Squirrels can’t really sit down and be still. They always jump here and there, picking this and that, and chewing things all the time. Whenever they do sit down, I believe, they will be bored as us all. That is why they run and jump a lot. However, when they are eventually bored jumping up and down, do they have a hard time escaping it as we do, or not?

“What would squirrels be if they are bored?” I asked myself.

a bored squirrel boredom boring

In humans, boredom could be of many forms. Some are bored because of their hopeless job. Others are bored by their meaningless tasks. We are bored because we don’t find meaning in life, in daily routine, and in seemingly unimportant tasks.

Our mind also plays a major role in experiencing boredom, particularly when we don’t actively engage in the work. Remember our brain nearly exploded while trying to learn Math in class, ultimately giving up due to exhaustion? Boredom is what happened after the explosion.

Boredom is giving up on processing information, that everything we see is indifferent: numbers and formulas are as interesting as poetry written by politicians.

bad poetry

Another factor is the feeling of powerlessness. In a corporate job, where everyone is assigned to ‘turn a tiny cog’ for a much bigger ‘corporate machine’, a worker would feel like whatever they are doing is useless and meaningless, thus being overly self-conscious that they themselves are useless and meaningless. Boredom is when we feel like we’re unable to do anything with our lives and our work.

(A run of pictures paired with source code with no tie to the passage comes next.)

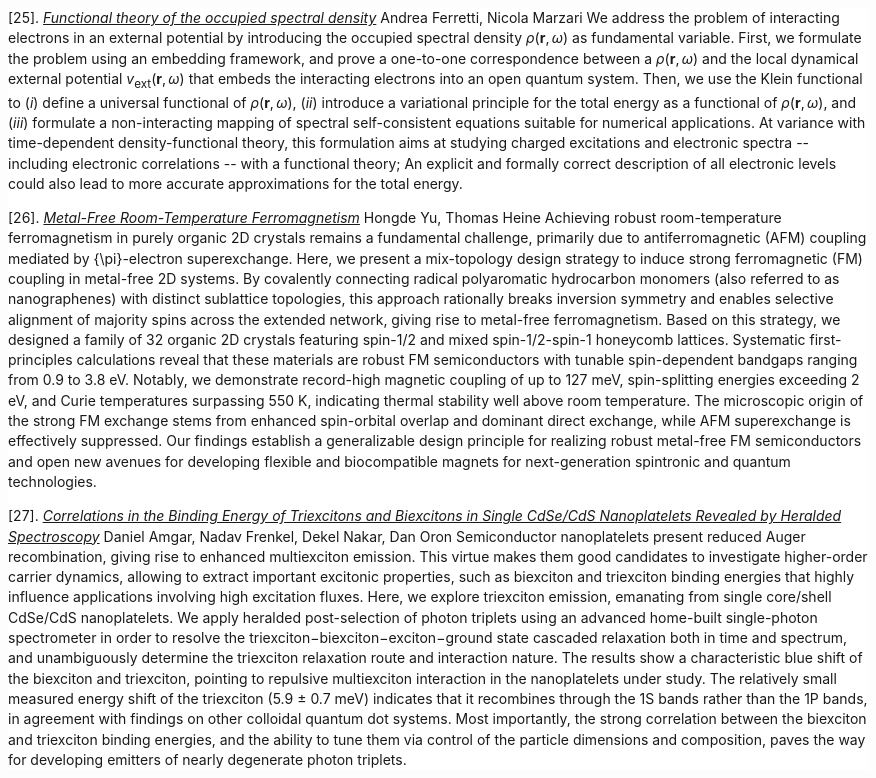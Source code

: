 [25]. [*Functional theory of the occupied spectral density*](https://arxiv.org/abs/2508.17245 "Functional theory of the occupied spectral density")
Andrea Ferretti, Nicola Marzari
We address the problem of interacting electrons in an external potential by introducing the occupied spectral density $\rho(\mathbf{r},\omega)$ as fundamental variable. First, we formulate the problem using an embedding framework, and prove a one-to-one correspondence between a $\rho(\mathbf{r},\omega)$ and the local dynamical external potential $v_{\text{ext}}(\mathbf{r},\omega)$ that embeds the interacting electrons into an open quantum system. Then, we use the Klein functional to ($i$) define a universal functional of $\rho(\mathbf{r},\omega)$, ($ii$) introduce a variational principle for the total energy as a functional of $\rho(\mathbf{r},\omega)$, and ($iii$) formulate a non-interacting mapping of spectral self-consistent equations suitable for numerical applications. At variance with time-dependent density-functional theory, this formulation aims at studying charged excitations and electronic spectra -- including electronic correlations -- with a functional theory; An explicit and formally correct description of all electronic levels could also lead to more accurate approximations for the total energy.

[26]. [*Metal-Free Room-Temperature Ferromagnetism*](https://arxiv.org/abs/2508.17264 "Metal-Free Room-Temperature Ferromagnetism")
Hongde Yu, Thomas Heine
Achieving robust room-temperature ferromagnetism in purely organic 2D crystals remains a fundamental challenge, primarily due to antiferromagnetic (AFM) coupling mediated by {\pi}-electron superexchange. Here, we present a mix-topology design strategy to induce strong ferromagnetic (FM) coupling in metal-free 2D systems. By covalently connecting radical polyaromatic hydrocarbon monomers (also referred to as nanographenes) with distinct sublattice topologies, this approach rationally breaks inversion symmetry and enables selective alignment of majority spins across the extended network, giving rise to metal-free ferromagnetism. Based on this strategy, we designed a family of 32 organic 2D crystals featuring spin-1/2 and mixed spin-1/2-spin-1 honeycomb lattices. Systematic first-principles calculations reveal that these materials are robust FM semiconductors with tunable spin-dependent bandgaps ranging from 0.9 to 3.8 eV. Notably, we demonstrate record-high magnetic coupling of up to 127 meV, spin-splitting energies exceeding 2 eV, and Curie temperatures surpassing 550 K, indicating thermal stability well above room temperature. The microscopic origin of the strong FM exchange stems from enhanced spin-orbital overlap and dominant direct exchange, while AFM superexchange is effectively suppressed. Our findings establish a generalizable design principle for realizing robust metal-free FM semiconductors and open new avenues for developing flexible and biocompatible magnets for next-generation spintronic and quantum technologies.

[27]. [*Correlations in the Binding Energy of Triexcitons and Biexcitons in Single CdSe/CdS Nanoplatelets Revealed by Heralded Spectroscopy*](https://arxiv.org/abs/2508.17266 "Correlations in the Binding Energy of Triexcitons and Biexcitons in Single CdSe/CdS Nanoplatelets Revealed by Heralded Spectroscopy")
Daniel Amgar, Nadav Frenkel, Dekel Nakar, Dan Oron
Semiconductor nanoplatelets present reduced Auger recombination, giving rise to enhanced multiexciton emission. This virtue makes them good candidates to investigate higher-order carrier dynamics, allowing to extract important excitonic properties, such as biexciton and triexciton binding energies that highly influence applications involving high excitation fluxes. Here, we explore triexciton emission, emanating from single core/shell CdSe/CdS nanoplatelets. We apply heralded post-selection of photon triplets using an advanced home-built single-photon spectrometer in order to resolve the triexciton$-$biexciton$-$exciton$-$ground state cascaded relaxation both in time and spectrum, and unambiguously determine the triexciton relaxation route and interaction nature. The results show a characteristic blue shift of the biexciton and triexciton, pointing to repulsive multiexciton interaction in the nanoplatelets under study. The relatively small measured energy shift of the triexciton (5.9 $\pm$ 0.7 meV) indicates that it recombines through the 1S bands rather than the 1P bands, in agreement with findings on other colloidal quantum dot systems. Most importantly, the strong correlation between the biexciton and triexciton binding energies, and the ability to tune them via control of the particle dimensions and composition, paves the way for developing emitters of nearly degenerate photon triplets.
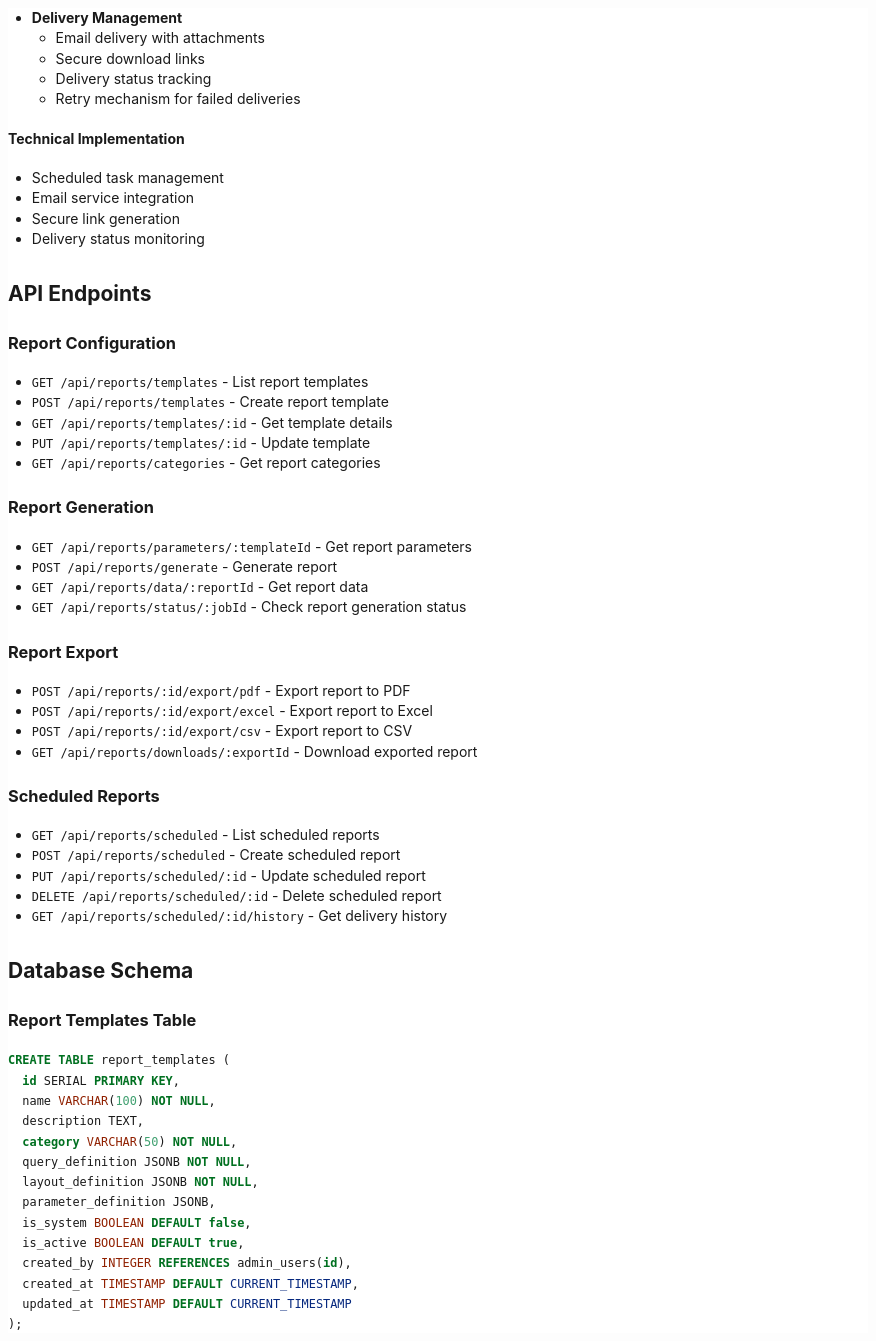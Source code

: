 - **Delivery Management**
  - Email delivery with attachments
  - Secure download links
  - Delivery status tracking
  - Retry mechanism for failed deliveries

#### Technical Implementation
- Scheduled task management
- Email service integration
- Secure link generation
- Delivery status monitoring

## API Endpoints

### Report Configuration
- `GET /api/reports/templates` - List report templates
- `POST /api/reports/templates` - Create report template
- `GET /api/reports/templates/:id` - Get template details
- `PUT /api/reports/templates/:id` - Update template
- `GET /api/reports/categories` - Get report categories

### Report Generation
- `GET /api/reports/parameters/:templateId` - Get report parameters
- `POST /api/reports/generate` - Generate report
- `GET /api/reports/data/:reportId` - Get report data
- `GET /api/reports/status/:jobId` - Check report generation status

### Report Export
- `POST /api/reports/:id/export/pdf` - Export report to PDF
- `POST /api/reports/:id/export/excel` - Export report to Excel
- `POST /api/reports/:id/export/csv` - Export report to CSV
- `GET /api/reports/downloads/:exportId` - Download exported report

### Scheduled Reports
- `GET /api/reports/scheduled` - List scheduled reports
- `POST /api/reports/scheduled` - Create scheduled report
- `PUT /api/reports/scheduled/:id` - Update scheduled report
- `DELETE /api/reports/scheduled/:id` - Delete scheduled report
- `GET /api/reports/scheduled/:id/history` - Get delivery history

## Database Schema

### Report Templates Table
```sql
CREATE TABLE report_templates (
  id SERIAL PRIMARY KEY,
  name VARCHAR(100) NOT NULL,
  description TEXT,
  category VARCHAR(50) NOT NULL,
  query_definition JSONB NOT NULL,
  layout_definition JSONB NOT NULL,
  parameter_definition JSONB,
  is_system BOOLEAN DEFAULT false,
  is_active BOOLEAN DEFAULT true,
  created_by INTEGER REFERENCES admin_users(id),
  created_at TIMESTAMP DEFAULT CURRENT_TIMESTAMP,
  updated_at TIMESTAMP DEFAULT CURRENT_TIMESTAMP
);
```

Squirrels perhaps don’t have to worry about all those things. Squirrels won’t experience being distracted and putting effort into engaging in a job. Squirrels don’t feel anxious when they can’t control things like their lives and their activity. Imagine a self-conscious squirrel thinking “ugh, I hate my job!”

However, animals have an instinct to avoid predators. If they hang and stay too long in their favorite branch, for example, there will be a high risk of being chewed by predators. For animals, boredom is a signal that said “Hey, you’re getting too comfortable in this. Move, or you’ll get killed”. Boredom for them is a sign of change and a chance for survival.

During my time in college, I always think about Sisyphus: doing the same thing over and over again with no result. I always wonder if he was stupid, or just being too comfortable with doing whatever he’s doing. I knew that there was a philosophical backstory to that lore. From another angle, however, I think Sisyphus is a man unable to escape from the boredom that eats his soul. He succumbs to that discomfort and says “This is me, I am this!” until, I don’t know when, the big boulder he’s lifting bites back on him and kills him.

Boredom, now I understood, is a predator I need to escape from, and also a sign of change.